▸ **Work request**
Search the records for the string "itemize", then copy each line that has it.

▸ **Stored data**
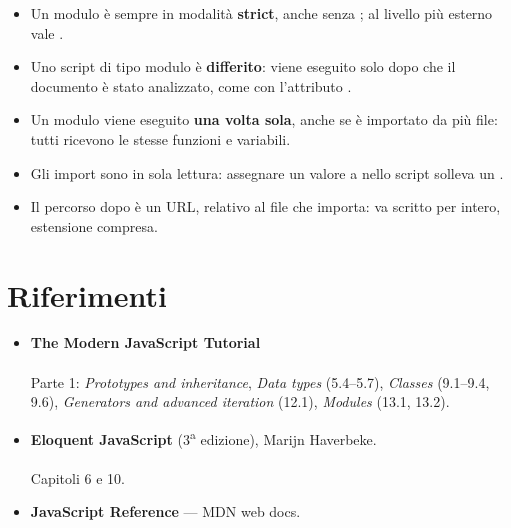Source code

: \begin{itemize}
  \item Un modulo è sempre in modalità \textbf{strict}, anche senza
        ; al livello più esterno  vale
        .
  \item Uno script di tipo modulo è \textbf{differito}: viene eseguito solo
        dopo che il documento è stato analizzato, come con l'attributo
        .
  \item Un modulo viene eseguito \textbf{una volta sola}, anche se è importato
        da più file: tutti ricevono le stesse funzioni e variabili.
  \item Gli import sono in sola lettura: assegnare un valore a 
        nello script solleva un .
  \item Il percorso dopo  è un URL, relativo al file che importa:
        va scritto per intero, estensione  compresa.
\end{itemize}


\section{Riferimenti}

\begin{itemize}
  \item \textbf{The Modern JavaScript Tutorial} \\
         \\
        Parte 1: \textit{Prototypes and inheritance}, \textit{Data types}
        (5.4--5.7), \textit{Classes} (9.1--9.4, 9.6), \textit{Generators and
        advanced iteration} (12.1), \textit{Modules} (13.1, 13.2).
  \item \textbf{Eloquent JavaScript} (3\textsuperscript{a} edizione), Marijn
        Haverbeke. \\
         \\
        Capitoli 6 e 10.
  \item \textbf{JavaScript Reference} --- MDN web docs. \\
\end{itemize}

▸ **Written reply**
: \begin{itemize}
\end{itemize}
\begin{itemize}
\end{itemize}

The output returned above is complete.